PROBLEM TO WORK ON →
State how many lines in the listing below include the string "ranges". The answer is the number alone.
*** Begin section ***
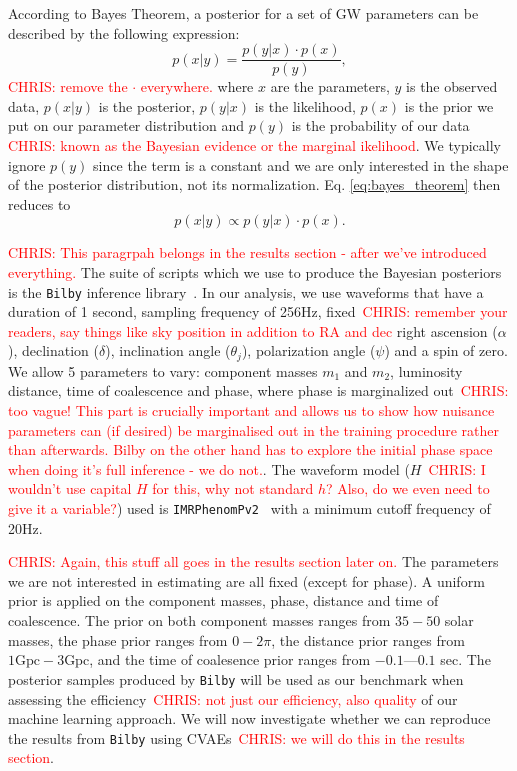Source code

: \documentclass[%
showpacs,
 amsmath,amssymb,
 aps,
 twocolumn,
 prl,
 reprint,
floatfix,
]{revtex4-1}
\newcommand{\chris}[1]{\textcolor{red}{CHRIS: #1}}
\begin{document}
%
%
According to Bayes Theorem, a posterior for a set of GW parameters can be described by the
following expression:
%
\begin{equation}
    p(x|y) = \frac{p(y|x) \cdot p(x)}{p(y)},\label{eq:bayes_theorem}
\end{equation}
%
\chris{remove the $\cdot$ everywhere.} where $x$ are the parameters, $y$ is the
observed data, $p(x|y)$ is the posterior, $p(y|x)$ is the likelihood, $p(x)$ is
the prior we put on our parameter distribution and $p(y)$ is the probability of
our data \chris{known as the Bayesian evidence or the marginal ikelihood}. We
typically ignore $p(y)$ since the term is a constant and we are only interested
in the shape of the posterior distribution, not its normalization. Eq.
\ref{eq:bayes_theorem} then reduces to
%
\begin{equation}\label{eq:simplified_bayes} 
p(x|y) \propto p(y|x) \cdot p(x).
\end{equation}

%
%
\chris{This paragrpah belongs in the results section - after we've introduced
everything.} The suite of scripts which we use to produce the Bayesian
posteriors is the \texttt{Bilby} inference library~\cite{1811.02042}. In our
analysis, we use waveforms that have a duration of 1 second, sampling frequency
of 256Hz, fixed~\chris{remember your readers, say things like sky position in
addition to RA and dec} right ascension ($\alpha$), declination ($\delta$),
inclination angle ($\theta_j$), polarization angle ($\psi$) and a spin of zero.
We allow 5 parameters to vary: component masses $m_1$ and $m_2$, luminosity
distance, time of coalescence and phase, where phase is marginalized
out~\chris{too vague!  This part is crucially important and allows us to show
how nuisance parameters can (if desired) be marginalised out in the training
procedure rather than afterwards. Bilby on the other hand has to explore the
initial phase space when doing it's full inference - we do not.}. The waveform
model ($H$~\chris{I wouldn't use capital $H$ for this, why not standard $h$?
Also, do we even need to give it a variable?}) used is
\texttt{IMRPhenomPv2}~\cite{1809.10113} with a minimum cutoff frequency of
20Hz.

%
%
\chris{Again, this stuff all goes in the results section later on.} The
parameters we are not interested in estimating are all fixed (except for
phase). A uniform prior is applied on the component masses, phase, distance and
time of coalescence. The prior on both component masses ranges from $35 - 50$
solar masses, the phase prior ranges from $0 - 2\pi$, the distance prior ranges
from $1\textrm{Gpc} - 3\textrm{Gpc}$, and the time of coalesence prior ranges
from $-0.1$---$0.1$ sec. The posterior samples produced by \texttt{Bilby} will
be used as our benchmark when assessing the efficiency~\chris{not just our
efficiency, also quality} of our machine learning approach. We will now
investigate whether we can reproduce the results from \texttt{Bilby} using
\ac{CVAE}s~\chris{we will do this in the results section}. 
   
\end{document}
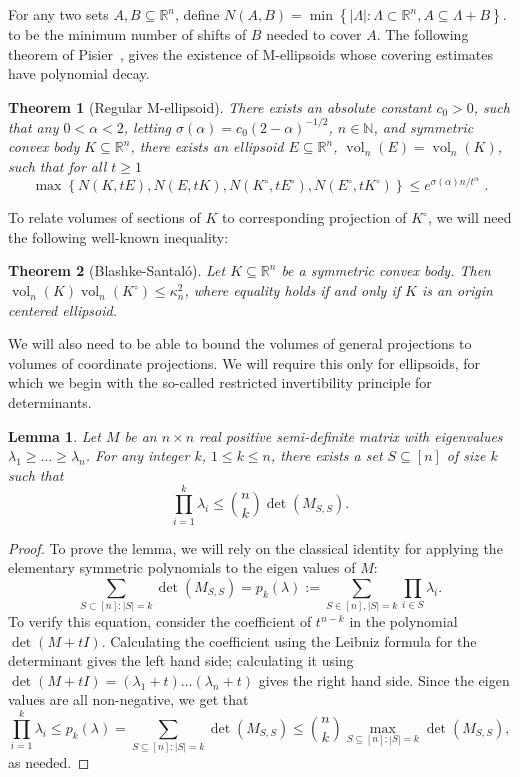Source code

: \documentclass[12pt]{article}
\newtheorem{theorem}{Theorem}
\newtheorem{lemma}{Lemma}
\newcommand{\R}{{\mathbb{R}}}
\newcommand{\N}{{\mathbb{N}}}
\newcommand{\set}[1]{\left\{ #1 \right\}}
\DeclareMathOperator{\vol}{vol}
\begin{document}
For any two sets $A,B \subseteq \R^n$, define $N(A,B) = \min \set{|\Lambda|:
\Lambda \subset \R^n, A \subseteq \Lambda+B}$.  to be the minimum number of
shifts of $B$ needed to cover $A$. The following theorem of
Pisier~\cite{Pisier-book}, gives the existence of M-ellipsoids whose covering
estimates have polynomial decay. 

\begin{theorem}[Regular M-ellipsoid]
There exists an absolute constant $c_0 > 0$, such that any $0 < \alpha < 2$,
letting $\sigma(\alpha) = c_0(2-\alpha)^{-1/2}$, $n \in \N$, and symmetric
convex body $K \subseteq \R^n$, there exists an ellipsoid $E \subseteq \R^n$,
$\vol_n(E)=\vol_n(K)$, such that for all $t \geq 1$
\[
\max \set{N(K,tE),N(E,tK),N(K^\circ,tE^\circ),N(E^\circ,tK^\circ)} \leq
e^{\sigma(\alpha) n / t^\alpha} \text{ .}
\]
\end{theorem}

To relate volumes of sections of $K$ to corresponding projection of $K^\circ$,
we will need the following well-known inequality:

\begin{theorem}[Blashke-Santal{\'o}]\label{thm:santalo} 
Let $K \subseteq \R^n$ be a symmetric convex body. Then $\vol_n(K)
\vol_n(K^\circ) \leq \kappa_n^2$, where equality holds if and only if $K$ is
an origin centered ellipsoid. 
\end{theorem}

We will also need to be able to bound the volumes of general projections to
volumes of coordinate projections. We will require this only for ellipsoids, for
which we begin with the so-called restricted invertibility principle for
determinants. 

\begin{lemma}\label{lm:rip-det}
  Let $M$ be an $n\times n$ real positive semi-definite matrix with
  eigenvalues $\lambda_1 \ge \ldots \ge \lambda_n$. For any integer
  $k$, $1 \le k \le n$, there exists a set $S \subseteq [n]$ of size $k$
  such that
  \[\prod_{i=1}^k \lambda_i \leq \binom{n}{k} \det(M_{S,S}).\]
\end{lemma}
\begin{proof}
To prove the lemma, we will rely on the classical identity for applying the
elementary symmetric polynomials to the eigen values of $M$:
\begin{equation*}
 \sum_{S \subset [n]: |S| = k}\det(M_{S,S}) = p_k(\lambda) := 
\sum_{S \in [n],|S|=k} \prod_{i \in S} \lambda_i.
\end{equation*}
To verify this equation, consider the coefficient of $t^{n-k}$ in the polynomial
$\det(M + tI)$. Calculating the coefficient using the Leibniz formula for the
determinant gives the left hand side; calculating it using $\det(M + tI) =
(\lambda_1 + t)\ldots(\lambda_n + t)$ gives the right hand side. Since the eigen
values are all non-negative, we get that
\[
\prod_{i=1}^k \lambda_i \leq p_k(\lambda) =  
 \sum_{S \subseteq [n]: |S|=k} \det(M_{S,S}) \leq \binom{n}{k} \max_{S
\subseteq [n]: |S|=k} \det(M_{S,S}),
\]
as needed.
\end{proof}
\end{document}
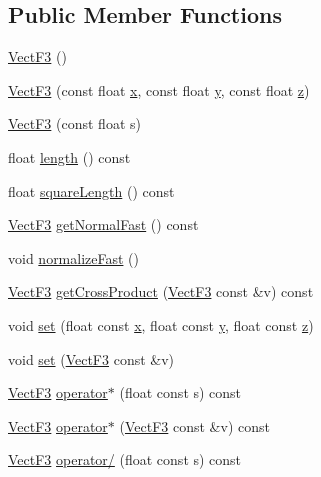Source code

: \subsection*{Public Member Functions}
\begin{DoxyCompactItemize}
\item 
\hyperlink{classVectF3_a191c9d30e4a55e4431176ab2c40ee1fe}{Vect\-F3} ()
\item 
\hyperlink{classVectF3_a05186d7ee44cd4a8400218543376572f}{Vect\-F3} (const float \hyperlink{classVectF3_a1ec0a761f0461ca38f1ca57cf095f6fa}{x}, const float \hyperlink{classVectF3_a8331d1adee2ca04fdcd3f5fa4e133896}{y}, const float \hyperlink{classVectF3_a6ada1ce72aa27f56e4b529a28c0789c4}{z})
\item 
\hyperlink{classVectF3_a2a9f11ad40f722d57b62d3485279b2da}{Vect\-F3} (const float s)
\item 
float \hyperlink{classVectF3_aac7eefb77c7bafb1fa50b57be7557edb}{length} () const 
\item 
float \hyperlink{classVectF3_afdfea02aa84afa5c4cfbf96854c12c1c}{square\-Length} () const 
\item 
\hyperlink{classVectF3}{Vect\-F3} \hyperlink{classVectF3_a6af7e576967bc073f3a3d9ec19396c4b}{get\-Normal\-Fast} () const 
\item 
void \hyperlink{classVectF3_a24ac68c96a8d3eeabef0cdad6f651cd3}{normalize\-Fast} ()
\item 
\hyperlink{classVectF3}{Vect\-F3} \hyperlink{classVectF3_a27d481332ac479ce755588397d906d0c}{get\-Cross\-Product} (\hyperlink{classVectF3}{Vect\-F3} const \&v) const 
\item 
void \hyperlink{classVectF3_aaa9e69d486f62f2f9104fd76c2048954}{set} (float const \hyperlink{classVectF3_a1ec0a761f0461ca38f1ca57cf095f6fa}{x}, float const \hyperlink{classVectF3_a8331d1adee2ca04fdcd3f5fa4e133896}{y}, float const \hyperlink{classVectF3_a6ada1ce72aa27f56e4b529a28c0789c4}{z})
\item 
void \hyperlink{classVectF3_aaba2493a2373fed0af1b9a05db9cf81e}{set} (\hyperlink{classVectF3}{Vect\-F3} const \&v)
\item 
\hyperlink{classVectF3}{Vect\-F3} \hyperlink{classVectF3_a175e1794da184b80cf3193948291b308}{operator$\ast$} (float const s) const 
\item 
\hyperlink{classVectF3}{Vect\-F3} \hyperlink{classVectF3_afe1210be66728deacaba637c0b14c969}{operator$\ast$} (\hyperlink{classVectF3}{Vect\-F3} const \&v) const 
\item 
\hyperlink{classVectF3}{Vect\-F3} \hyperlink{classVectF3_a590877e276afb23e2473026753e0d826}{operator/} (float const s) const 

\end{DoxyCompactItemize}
*** End section ***
*** Begin section ***
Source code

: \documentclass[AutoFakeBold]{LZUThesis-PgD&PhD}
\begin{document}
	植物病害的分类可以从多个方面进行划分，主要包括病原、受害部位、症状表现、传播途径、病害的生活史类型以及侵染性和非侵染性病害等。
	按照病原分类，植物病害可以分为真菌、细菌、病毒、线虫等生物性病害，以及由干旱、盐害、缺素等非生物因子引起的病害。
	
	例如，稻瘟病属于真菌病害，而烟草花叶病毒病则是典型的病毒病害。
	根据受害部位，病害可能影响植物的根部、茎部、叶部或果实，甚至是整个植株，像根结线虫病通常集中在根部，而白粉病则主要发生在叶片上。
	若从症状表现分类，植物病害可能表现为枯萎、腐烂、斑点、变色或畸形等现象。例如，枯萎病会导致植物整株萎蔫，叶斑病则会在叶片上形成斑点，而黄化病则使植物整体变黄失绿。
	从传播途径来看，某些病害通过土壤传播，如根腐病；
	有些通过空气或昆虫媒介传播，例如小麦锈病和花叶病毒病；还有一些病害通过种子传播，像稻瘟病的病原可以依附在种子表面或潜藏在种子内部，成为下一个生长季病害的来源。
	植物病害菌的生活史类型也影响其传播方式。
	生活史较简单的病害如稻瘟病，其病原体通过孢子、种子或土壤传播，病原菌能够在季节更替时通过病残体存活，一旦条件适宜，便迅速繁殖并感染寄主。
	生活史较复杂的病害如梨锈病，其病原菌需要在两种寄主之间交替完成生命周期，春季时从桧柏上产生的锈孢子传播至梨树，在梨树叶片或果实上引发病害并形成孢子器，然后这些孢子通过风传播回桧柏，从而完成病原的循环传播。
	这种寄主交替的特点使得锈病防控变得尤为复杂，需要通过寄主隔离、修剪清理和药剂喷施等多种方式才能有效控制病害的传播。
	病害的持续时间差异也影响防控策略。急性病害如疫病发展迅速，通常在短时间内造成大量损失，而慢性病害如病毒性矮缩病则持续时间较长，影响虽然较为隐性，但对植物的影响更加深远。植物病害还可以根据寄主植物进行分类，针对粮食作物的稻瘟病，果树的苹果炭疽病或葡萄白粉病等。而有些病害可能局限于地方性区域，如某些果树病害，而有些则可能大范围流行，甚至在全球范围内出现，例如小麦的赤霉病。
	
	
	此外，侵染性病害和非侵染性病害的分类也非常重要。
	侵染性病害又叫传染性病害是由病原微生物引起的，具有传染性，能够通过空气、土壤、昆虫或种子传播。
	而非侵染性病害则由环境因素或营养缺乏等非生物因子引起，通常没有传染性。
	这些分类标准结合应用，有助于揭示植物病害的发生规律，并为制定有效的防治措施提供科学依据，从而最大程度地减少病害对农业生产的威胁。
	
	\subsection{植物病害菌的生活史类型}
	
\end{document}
*** End section ***
*** Begin section ***
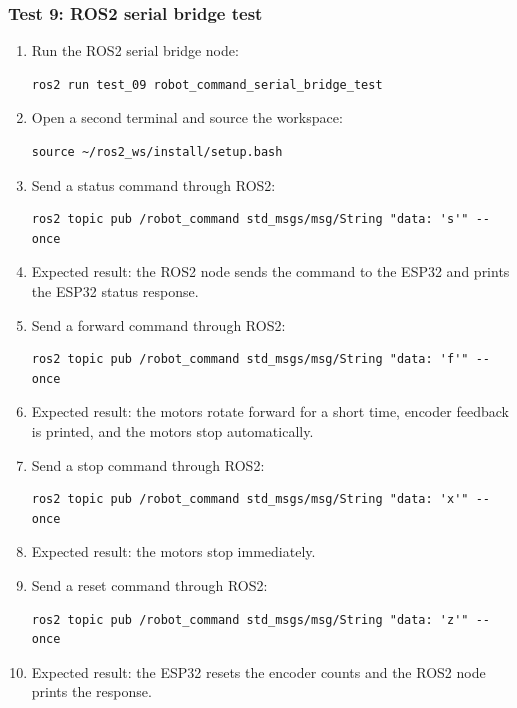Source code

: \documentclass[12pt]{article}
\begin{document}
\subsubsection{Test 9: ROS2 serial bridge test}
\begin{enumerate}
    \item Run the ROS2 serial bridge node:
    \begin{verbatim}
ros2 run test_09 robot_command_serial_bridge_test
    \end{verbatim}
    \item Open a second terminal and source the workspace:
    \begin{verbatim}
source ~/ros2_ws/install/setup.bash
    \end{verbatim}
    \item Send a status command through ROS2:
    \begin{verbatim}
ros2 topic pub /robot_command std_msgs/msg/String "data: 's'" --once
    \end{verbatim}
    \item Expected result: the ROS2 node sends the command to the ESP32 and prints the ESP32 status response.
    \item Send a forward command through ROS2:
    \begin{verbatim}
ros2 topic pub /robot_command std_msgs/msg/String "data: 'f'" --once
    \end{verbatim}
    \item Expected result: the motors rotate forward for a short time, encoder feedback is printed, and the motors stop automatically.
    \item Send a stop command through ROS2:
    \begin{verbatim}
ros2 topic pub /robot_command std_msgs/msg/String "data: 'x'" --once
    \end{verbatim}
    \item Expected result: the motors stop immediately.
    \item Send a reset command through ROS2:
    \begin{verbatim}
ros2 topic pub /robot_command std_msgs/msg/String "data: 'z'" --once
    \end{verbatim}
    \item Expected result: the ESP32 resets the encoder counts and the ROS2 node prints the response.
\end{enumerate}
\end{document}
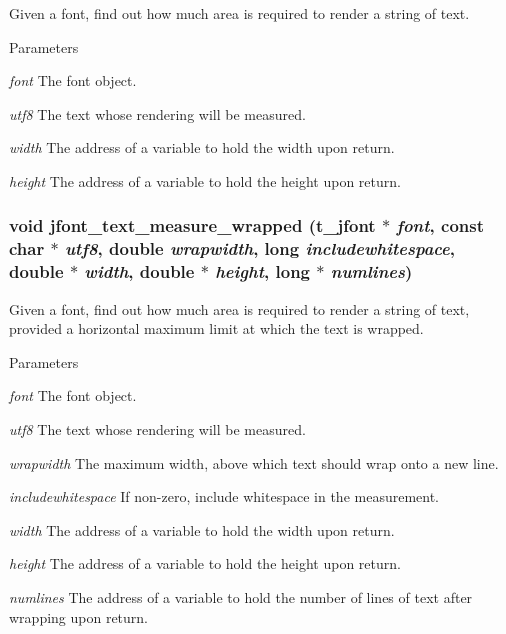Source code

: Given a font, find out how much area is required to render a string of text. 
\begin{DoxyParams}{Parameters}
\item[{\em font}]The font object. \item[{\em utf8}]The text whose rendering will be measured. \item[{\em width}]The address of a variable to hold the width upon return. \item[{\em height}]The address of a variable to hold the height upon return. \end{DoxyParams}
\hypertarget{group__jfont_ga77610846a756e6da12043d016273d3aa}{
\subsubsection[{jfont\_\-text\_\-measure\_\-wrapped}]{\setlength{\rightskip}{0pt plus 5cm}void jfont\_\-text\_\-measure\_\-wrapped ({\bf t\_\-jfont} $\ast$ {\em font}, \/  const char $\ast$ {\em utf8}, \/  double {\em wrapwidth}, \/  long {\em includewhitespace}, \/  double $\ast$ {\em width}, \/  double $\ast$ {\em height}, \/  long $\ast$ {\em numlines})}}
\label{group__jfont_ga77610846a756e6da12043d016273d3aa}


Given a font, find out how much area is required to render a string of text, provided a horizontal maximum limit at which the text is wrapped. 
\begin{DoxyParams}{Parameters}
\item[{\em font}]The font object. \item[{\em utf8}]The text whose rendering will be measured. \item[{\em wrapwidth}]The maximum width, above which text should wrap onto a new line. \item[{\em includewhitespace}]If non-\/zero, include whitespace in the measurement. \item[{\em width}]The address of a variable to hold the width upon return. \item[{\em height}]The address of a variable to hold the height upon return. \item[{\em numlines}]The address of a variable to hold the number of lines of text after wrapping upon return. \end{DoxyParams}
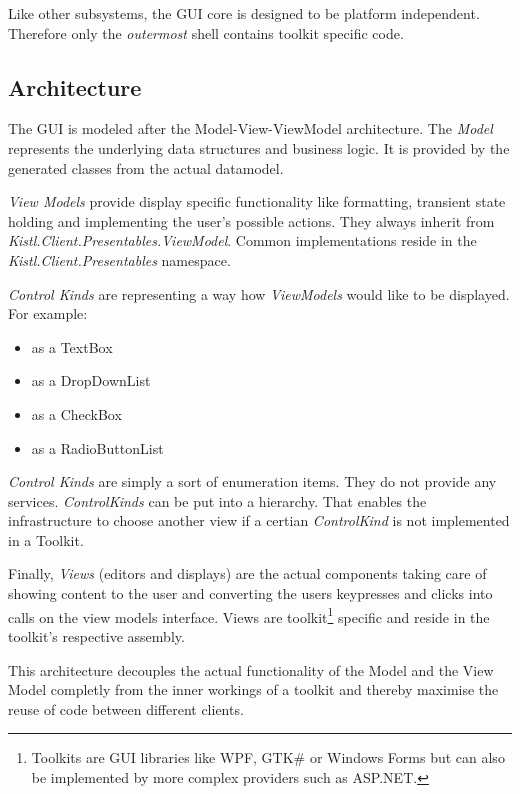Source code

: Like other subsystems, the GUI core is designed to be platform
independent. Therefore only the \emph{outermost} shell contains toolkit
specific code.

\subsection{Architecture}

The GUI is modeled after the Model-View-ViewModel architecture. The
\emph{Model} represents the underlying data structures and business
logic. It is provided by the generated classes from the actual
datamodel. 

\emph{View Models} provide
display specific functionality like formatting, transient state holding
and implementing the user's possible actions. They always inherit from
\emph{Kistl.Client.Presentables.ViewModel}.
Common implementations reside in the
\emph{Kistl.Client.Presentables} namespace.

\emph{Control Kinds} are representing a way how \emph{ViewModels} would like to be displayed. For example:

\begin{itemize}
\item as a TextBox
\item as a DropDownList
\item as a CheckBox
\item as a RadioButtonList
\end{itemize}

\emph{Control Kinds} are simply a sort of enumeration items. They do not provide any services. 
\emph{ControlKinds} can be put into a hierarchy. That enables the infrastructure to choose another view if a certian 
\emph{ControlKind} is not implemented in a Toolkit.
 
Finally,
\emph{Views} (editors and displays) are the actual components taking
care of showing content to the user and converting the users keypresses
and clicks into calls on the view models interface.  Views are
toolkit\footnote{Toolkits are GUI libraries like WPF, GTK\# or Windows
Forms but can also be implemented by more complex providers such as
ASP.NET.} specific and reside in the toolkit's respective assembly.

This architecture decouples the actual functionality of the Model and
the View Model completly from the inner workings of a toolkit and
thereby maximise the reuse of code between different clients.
*** End section ***
RESPONSE AREA →
3